“Tut, tut,” said the General, smiling kindly upon the young soldier, “the Lady Miriam is an individual Israelite, and we speak of the people, so I pray you go on.” “To me,” said another, “it is exasperating to see how humbly, how uncomplainingly these foreigners take every new infliction; if they even murmured, there might be something interesting in it, but by the gods! they say no word and bow lower and lower in quiet humility under each burden.”
“And,” added another, “go on increasing more rapidly than ever.”
“But,” said one who had not yet spoken, “none can call them coward or weakling who ever knew an Israelite to forsake his faith, he may be bound and forced into a bodily submission, but his soul, he keeps loyal and steadfast to the service of his one God, Jehovah.”
“Yes,” said the cynical man, “had they been less obstinate in their religious beliefs doubtless through their women, Israel could long since have gained freedom and have been allowed to depart, for where can one find such beautiful women or such prudes? Isis should by rights turn them into cats! It would be an easy matter as their claws are already made.”
A general laugh followed, and many were the mirthful questions put to the rather confused officer.

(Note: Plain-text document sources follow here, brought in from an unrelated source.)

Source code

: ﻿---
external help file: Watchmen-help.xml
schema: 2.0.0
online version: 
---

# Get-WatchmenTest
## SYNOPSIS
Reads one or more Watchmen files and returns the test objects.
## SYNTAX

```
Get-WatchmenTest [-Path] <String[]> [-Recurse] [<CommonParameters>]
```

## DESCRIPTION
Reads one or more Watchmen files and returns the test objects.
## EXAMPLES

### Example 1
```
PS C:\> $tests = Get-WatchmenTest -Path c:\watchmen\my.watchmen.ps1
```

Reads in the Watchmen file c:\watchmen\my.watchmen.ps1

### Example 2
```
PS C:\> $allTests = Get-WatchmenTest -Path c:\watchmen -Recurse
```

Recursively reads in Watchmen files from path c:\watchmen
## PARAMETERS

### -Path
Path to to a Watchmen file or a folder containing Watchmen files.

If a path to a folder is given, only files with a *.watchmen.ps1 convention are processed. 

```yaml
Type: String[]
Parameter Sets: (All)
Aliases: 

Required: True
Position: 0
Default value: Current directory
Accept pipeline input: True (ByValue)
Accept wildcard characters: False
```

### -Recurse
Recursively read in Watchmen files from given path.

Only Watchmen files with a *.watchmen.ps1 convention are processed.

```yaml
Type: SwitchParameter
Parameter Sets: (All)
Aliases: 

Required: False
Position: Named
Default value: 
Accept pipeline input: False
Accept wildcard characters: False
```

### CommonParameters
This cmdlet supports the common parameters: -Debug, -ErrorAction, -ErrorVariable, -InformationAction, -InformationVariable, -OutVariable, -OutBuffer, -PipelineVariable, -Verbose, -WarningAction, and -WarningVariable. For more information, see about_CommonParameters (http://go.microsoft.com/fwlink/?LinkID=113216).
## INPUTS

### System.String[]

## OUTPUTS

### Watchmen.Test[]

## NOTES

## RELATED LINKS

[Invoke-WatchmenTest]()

“What you say respecting the loyalty of the Israelites for their religion is true,” said the General. “The Lady Miriam was a slave to the Princess Hatsu, and by her presented to me as free wife upon the royal wedding day. She hath been in all things loyal and obedient, faithful and true, but she has reared no altar in my home save to the one God, and that altar is within her heart.”
“Was the Queen’s mother an Israelite?” asks one. “I have heard it so said, because of the young Prince’s likeness to that race.”
“Nay, nay,” answered Alric. “The Queen’s mother came from far to the northward, where she told her husband (the King) there fell through many moons of the year a rain, that was white, and lay like a carpet of purity over the brown earth.”
“There were those,” says the cynical man, “when the Queen Hatsu appeared upon her balcony, an hour after the birth of her son, with the child in her arms, that did question the truth of her having given Egypt an heir, but they were foreign born and from afar, and did not know that Egyptian women resent with scorn the plaint of child-bed weakness and such dalliance, and so rise at once the pang is spent, to fulfill their housewifely ministrations.”
“And, by the way,” quoth another, “what ever did become of the boy, the child that the King Tothmes the first bought at the same time as he did Queen Hatsu’s mother?”